- Born: September 27, 1989 (age 36)
- Education: University of Bath
- Occupation: Engineer
- Years active: 2012–present
- Employer: Scuderia Ferrari
- Known for: Race engineer
- Title: Race engineer for Charles Leclerc

= Bryan Bozzi =

Formula One Race Engineer

Bryan Bozzi (born 27 September 1989) is an Italian-Danish Formula One race engineer. He has been part of the Scuderia Ferrari team for over a decade. He was previously performance engineer for Charles Leclerc, and now is his race engineer.

==Personal life==
He attended St. George's British International School in Rome, Italy. Later, he moved abroad to England and studied mechanical engineering at the University of Bath, where he received an honors degree.

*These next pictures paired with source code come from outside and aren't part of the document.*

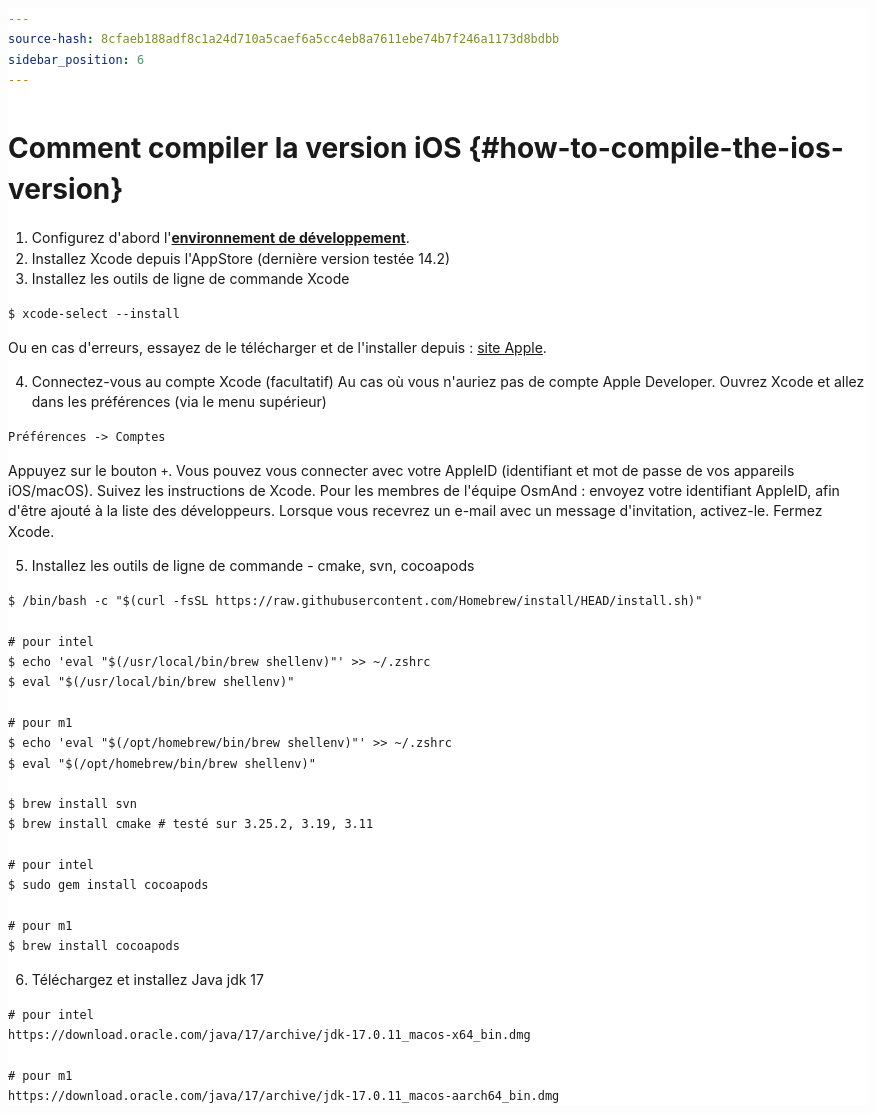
 ```yaml
---
source-hash: 8cfaeb188adf8c1a24d710a5caef6a5cc4eb8a7611ebe74b7f246a1173d8bdbb
sidebar_position: 6
---
```


# Comment compiler la version iOS {#how-to-compile-the-ios-version}

1. Configurez d'abord l'**[environnement de développement](setup-the-dev-environment.md)**.
2. Installez Xcode depuis l'AppStore (dernière version testée 14.2)
3. Installez les outils de ligne de commande Xcode
  ```
  $ xcode-select --install
  ```
  Ou en cas d'erreurs, essayez de le télécharger et de l'installer depuis : [site Apple](https://developer.apple.com/download/all/?q=xcode>).

4. Connectez-vous au compte Xcode (facultatif)
  Au cas où vous n'auriez pas de compte Apple Developer. Ouvrez Xcode et allez dans les préférences (via le menu supérieur)
  ```
  Préférences -> Comptes
  ```
  Appuyez sur le bouton `+`. Vous pouvez vous connecter avec votre AppleID (identifiant et mot de passe de vos appareils iOS/macOS). Suivez les instructions de Xcode.
  Pour les membres de l'équipe OsmAnd : envoyez votre identifiant AppleID, afin d'être ajouté à la liste des développeurs. Lorsque vous recevrez un e-mail avec un message d'invitation, activez-le.
  Fermez Xcode.

5. Installez les outils de ligne de commande - cmake, svn, cocoapods
  ```
  $ /bin/bash -c "$(curl -fsSL https://raw.githubusercontent.com/Homebrew/install/HEAD/install.sh)"

  # pour intel
  $ echo 'eval "$(/usr/local/bin/brew shellenv)"' >> ~/.zshrc
  $ eval "$(/usr/local/bin/brew shellenv)"

  # pour m1
  $ echo 'eval "$(/opt/homebrew/bin/brew shellenv)"' >> ~/.zshrc
  $ eval "$(/opt/homebrew/bin/brew shellenv)"

  $ brew install svn
  $ brew install cmake # testé sur 3.25.2, 3.19, 3.11

  # pour intel
  $ sudo gem install cocoapods

  # pour m1
  $ brew install cocoapods
  ```
6. Téléchargez et installez Java jdk 17
  ```
  # pour intel
  https://download.oracle.com/java/17/archive/jdk-17.0.11_macos-x64_bin.dmg

  # pour m1
  https://download.oracle.com/java/17/archive/jdk-17.0.11_macos-aarch64_bin.dmg
  ```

During his time at university, he participated in several Formula One student programs, which ignited his interest in racing. He is fluent in English and Italian.

==Career==
Bozzi applied for an internship at Ferrari which turned into a full-time position. Joining Ferrari in June 2012, his first role was as a Wind Tunnel Research & Development engineer. In December 2014, he was promoted to Aero Track Group Engineer until November 2018. After these roles, he fulfilled his dream of becoming a racing engineer for Scuderia Ferrari. Bozzi worked as Charles Leclerc's performance engineer since the driver's debut with Ferrari in 2019. At the 2024 Emilia Romagna Grand Prix, he was promoted to Leclerc's race engineer, replacing Xavi Marcos.

Bozzi helped achieve a historical victory at the 2024 Monaco Grand Prix. Team Principal Fred Vasseur praised him for being "direct and decisive".